Op basis van het (gewenste) economische profiel van een deelregio kan vervolgens gewerkt worden aan het daarbij passende palet aan werklocaties. Wanneer een deelregio/gemeente bijvoorbeeld inzet op circulaire economie dan vraagt dat om andere type werklocaties dan wanneer ingezet wordt op logistiek. De gemeente kan invloed uitoefenen op de kwaliteit van de werklocaties in onder meer de bestemmings- of omgevingsplannen. Denk daarbij bijvoorbeeld aan de toegestane kavelgrootte en milieuhindercategorie.
Kantorenvraag verandert
Op de kantorenmarkt wordt een concentratie van de vraag verwacht in Amsterdam en gebieden met een goede (OV-)ontsluiting en voor werknemers aantrekkelijke voorzieningen. Ook wat betreft de indeling van de kantoren zien we een verandering in de vraag: er is meer behoefte aan ruimte voor (digitaal) overleg en ontmoeten en minder aan traditionele werkruimte. Een derde belangrijke kwalitatieve trend is de verduurzaming: vanaf 1 januari 2023 moeten kantoorpanden minimaal een energielabel C hebben (er zijn enkele uitzonderingen).

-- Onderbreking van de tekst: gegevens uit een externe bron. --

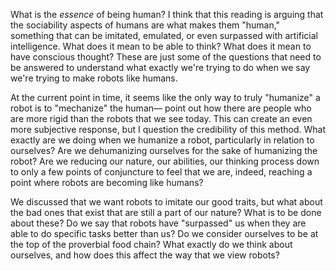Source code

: What is the *essence* of being human? I think that this reading is arguing that the sociability aspects of humans are what makes them "human," something that can be imitated, emulated, or even surpassed with artificial intelligence. What does it mean to be able to think? What does it mean to have conscious thought? These are just some of the questions that need to be answered to understand what exactly we're trying to do when we say we're trying to make robots like humans.

At the current point in time, it seems like the only way to truly "humanize" a robot is to "mechanize" the human–– point out how there are people who are more rigid than the robots that we see today. This can create an even more subjective response, but I question the credibility of this method. What exactly are we doing when we humanize a robot, particularly in relation to ourselves? Are we dehumanizing ourselves for the sake of humanizing the robot? Are we reducing our nature, our abilities, our thinking process down to only a few points of conjuncture to feel that we are, indeed, reaching a point where robots are becoming like humans?

We discussed that we want robots to imitate our good traits, but what about the bad ones that exist that are still a part of our nature? What is to be done about these? Do we say that robots have "surpassed" us when they are able to do specific tasks better than us? Do we consider ourselves to be at the top of the proverbial food chain? What exactly do we think about ourselves, and how does this affect the way that we view robots?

Mogelijke tekorten in Amsterdam
Door de toename van hybride werken is er bij een gelijkblijvend aantal medewerkers minder kantoorruimte nodig. Daarmee neemt het aantal m² kantoorruimte per kantoorbaan (het kantoorquotiënt) af. In Amsterdam gaat de afname van het kantoorquotiënt samen met een sterke groei van het aantal kantoorbanen; de kantorenvraag neemt hier per saldo sterk toe. De huidige harde kantoorplannen voor Amsterdam voorzien niet in de verwachte vraag; met de zachte plannen meegerekend wel. Buiten Amsterdam (en in mindere mate Amstelland Meerlanden) is de kantorenvraag beperkt, omdat het aantal kantoorbanen hier nauwelijks toeneemt. Enkele deelregio’s kennen wel een vervangingsvraag doordat kantoren worden getransformeerd. Het beschikbare aanbod (leegstand en plannen) kan grotendeels voorzien in deze vraag.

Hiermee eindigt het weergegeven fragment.